For the word "allocation", count the lines of the records that hold it, and give only that number.

_Dataset_

***

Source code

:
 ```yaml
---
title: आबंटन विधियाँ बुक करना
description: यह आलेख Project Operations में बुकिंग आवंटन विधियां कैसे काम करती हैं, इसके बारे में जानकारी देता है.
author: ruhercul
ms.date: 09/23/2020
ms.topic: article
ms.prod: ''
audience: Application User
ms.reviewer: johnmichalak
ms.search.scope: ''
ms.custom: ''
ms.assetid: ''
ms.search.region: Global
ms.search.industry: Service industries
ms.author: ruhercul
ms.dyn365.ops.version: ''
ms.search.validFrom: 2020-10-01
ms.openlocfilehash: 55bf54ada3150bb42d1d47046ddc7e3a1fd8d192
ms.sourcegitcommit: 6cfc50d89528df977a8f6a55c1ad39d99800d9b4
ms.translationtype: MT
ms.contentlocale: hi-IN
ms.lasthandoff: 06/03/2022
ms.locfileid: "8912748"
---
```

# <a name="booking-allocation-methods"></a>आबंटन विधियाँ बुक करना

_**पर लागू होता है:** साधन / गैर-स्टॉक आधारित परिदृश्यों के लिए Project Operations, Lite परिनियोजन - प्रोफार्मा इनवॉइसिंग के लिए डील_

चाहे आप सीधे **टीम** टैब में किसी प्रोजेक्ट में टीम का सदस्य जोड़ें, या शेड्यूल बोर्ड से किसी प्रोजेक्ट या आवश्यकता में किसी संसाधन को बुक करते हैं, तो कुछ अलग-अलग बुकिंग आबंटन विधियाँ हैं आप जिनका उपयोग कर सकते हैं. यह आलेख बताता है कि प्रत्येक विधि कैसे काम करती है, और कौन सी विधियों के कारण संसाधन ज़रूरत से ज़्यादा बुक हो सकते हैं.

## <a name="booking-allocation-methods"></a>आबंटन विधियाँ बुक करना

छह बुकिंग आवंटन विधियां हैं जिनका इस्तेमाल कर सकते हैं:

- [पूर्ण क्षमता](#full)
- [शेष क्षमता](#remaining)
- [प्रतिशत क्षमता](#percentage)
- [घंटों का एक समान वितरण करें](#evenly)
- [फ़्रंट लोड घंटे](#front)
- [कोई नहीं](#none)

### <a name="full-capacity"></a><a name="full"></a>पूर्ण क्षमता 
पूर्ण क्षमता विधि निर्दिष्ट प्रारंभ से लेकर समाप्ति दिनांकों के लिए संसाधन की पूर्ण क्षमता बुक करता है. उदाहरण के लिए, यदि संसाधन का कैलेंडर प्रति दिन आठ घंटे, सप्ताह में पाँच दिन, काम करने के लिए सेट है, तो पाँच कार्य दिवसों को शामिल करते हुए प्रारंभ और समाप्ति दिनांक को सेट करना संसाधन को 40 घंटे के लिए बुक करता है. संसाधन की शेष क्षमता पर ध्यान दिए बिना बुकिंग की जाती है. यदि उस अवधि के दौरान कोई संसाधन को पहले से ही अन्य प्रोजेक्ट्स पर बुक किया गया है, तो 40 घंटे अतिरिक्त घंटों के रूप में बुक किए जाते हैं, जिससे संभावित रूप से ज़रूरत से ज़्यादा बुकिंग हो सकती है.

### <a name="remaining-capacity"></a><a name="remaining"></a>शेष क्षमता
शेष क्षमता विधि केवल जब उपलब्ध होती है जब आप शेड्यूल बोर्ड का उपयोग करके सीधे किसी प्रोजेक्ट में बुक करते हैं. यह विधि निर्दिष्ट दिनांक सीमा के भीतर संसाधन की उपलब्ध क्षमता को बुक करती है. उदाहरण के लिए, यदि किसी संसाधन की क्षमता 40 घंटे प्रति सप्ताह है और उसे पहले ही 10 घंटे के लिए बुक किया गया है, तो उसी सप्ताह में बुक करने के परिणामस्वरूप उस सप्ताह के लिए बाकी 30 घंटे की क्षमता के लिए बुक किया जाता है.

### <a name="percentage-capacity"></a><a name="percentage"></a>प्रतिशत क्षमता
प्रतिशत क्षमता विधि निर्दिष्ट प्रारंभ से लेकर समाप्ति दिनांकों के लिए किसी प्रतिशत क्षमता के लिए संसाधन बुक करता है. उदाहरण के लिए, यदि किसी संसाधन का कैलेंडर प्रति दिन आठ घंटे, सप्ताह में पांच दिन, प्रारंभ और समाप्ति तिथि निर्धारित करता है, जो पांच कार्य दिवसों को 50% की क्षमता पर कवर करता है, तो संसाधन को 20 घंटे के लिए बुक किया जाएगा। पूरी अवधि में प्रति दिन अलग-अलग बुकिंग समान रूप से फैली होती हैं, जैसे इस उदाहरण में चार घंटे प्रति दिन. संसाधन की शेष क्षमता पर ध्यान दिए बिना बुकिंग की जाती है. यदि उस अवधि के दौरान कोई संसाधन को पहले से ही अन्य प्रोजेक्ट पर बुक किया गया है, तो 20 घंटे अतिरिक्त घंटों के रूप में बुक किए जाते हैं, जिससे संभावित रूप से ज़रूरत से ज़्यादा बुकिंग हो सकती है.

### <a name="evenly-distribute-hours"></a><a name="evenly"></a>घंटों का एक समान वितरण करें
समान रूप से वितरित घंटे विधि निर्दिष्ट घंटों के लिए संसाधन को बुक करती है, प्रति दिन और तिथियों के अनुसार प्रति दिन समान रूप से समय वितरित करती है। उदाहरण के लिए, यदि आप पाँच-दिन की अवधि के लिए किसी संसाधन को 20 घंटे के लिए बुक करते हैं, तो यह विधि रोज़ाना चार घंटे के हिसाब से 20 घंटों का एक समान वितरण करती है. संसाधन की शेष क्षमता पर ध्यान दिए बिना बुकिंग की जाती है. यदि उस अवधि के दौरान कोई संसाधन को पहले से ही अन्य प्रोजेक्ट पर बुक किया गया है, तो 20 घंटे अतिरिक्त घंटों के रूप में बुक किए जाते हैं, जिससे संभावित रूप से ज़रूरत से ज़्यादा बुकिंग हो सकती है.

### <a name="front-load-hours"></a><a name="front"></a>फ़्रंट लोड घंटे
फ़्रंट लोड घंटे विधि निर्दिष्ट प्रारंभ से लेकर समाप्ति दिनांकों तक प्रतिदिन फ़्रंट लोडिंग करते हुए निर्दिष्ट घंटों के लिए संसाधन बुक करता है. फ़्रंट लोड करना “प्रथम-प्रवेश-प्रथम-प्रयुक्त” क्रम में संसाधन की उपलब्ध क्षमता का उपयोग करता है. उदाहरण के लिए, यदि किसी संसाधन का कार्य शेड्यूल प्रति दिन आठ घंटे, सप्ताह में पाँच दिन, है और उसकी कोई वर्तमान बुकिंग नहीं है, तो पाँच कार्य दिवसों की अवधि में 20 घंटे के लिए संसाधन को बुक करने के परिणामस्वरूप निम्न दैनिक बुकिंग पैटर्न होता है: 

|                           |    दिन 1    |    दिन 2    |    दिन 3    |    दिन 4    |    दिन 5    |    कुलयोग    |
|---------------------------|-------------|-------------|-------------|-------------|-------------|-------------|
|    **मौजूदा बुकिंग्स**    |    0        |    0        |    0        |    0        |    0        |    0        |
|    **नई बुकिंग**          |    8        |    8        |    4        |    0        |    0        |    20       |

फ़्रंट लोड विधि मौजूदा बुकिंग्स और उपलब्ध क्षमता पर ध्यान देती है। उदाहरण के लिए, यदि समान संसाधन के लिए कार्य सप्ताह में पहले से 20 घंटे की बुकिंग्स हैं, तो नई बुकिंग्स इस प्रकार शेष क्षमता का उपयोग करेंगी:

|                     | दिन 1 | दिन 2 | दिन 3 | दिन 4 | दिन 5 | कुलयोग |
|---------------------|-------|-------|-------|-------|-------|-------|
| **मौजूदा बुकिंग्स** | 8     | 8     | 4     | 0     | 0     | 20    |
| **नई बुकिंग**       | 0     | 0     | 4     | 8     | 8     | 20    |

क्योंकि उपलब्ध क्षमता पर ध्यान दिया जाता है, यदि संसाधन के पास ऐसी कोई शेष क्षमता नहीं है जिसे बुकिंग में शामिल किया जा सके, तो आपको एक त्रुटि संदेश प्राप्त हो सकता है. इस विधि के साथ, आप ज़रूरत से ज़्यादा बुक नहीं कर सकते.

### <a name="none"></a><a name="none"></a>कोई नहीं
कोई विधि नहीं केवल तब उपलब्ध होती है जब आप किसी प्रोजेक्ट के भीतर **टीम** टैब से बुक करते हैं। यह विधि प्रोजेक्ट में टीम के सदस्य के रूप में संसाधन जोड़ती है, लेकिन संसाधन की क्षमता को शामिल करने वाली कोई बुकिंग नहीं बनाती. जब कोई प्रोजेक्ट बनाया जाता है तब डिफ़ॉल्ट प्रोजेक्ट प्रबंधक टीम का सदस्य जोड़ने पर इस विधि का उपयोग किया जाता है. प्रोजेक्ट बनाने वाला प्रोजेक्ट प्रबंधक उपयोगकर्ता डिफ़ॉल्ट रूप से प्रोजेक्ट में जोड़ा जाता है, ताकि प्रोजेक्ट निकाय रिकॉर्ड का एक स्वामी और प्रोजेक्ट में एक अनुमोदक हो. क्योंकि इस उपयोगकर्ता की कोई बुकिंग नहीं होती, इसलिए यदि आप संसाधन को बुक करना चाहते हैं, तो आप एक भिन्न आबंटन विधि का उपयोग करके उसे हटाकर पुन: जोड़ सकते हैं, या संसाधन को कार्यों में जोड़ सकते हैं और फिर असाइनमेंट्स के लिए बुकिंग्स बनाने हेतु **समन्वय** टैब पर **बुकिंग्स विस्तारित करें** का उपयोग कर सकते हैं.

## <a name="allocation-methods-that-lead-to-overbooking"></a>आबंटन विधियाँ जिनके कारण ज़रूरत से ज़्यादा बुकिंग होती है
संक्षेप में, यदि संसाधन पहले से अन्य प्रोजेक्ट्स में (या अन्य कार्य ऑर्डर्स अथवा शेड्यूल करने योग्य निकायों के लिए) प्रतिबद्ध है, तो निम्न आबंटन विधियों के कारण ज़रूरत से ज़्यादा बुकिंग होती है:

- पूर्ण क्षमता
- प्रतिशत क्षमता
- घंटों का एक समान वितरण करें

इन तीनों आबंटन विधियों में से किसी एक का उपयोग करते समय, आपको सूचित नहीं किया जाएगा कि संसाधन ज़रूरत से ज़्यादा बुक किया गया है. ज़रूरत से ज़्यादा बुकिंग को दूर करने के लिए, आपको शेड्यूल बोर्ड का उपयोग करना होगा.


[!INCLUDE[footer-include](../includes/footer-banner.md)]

***

_Solution to this exercise_
3